I knew that anything I could say was superfluous. This was final. I tiptoed out of the room shutting the door noiselessly behind and, unable to turn away from it, held on to the old banister and thus descended those dark stairs backwards, hypnotized, eyes fixed where that door should be that could not be seen.

I was on Cherry Street once more and walked away slowly, the feeling of depression increasing with every step, and suddenly I could stand it no more.

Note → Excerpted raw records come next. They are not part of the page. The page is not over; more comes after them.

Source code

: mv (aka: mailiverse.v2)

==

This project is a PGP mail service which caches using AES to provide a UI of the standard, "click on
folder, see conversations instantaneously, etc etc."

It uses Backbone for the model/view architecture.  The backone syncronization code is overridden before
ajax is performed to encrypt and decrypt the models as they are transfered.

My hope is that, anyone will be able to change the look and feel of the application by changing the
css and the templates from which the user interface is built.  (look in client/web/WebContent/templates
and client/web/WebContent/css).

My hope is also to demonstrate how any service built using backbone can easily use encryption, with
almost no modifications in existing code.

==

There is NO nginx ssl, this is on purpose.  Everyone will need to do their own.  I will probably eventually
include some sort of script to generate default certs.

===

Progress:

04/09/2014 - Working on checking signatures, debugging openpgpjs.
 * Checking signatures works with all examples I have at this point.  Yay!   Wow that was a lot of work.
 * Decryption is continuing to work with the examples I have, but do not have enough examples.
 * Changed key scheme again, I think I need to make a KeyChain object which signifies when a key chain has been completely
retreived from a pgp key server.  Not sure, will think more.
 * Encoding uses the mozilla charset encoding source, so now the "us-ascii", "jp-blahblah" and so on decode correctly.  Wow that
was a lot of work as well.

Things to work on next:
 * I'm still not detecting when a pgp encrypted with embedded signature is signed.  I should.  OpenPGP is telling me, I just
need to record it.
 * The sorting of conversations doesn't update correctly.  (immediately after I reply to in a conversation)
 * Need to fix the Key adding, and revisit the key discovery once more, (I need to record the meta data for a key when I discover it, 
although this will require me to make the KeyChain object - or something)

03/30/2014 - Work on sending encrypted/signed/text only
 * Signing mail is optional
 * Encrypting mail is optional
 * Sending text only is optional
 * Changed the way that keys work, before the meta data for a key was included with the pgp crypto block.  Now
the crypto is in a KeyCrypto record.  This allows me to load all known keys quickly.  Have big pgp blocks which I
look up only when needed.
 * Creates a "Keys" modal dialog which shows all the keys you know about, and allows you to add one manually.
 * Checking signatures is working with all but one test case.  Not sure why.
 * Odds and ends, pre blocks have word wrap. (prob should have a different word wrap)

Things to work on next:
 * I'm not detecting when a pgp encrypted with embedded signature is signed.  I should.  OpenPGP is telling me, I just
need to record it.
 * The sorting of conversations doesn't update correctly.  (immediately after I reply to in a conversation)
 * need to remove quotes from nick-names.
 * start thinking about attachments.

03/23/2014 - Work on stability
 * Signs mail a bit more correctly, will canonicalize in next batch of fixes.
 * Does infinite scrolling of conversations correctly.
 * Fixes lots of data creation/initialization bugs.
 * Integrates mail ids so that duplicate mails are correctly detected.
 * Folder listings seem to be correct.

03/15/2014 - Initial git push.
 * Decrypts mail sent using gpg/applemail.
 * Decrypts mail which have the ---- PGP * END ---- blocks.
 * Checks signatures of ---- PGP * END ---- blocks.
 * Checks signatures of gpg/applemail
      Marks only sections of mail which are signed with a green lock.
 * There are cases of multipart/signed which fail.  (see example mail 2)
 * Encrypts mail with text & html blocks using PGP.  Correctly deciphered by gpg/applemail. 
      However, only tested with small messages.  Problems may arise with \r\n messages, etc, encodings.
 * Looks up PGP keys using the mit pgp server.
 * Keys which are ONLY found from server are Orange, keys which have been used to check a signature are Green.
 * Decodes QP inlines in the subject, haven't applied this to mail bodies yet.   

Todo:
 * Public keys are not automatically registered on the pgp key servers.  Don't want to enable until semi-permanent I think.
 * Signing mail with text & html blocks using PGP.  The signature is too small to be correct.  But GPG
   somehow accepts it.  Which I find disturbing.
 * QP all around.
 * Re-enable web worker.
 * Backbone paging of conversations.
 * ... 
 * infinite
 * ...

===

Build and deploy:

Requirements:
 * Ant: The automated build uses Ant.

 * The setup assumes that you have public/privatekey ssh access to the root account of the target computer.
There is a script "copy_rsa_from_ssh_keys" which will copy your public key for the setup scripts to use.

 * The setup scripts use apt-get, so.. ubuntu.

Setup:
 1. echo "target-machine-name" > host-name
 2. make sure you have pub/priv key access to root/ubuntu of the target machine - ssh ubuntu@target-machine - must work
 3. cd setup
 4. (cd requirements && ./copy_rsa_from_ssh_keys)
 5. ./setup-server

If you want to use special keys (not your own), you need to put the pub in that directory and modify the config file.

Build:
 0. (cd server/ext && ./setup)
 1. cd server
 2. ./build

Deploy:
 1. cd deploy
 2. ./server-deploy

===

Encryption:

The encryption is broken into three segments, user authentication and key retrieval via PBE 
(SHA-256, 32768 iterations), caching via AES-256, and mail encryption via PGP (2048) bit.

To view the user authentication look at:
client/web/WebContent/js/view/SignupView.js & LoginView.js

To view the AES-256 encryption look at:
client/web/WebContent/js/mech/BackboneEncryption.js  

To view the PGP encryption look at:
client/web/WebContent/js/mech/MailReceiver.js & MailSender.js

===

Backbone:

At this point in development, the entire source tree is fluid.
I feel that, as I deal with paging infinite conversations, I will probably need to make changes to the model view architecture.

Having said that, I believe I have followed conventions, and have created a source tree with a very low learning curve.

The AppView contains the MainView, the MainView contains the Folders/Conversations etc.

I wanted to go home and almost broke into a run. Hailing a passing cab, I plunged in shouting my address. I sat tensely on the edge of the seat and in my desire to be home, shut my eyes and pounded my knees with my clenched fists.

A sudden screech of brakes and a swerve caused me to open them. The cab was standing in front of my house, and the driver was speaking to me over his shoulder and saying that it was a pretty narrow escape we had had back there.

When Garcia finished, he walked to the desk, gathered what he had read with the rest of his story and placed it in a large envelope. “It’s all yours,” he said, sending it spinning across the room to me.

Also during those days Garcia gave me several cursory descriptions of the second part of his novel, particularly the beginning. Concretely, he was not decided on how to open the second part, but he favored a family gathering that would permit him to show the younger generation of the Sandovals, with comments he expected to be of deep social significance regarding the new generation after the war of 1914 and also considerations regarding the older set of the family and the changes which time had wrought on each. The profound social comments had not yet materialized in black and white but that did not efface Garcia’s literary optimism. He also hoped to expound a theory to the effect that the nineteenth century had not really ended with the year 1900 but with the First World War. All these ambitious philosophical plans must have gotten sidetracked in his subsequent attempts, because I never found them in what he read or made me read or, if they were implied somewhere, I did not notice them.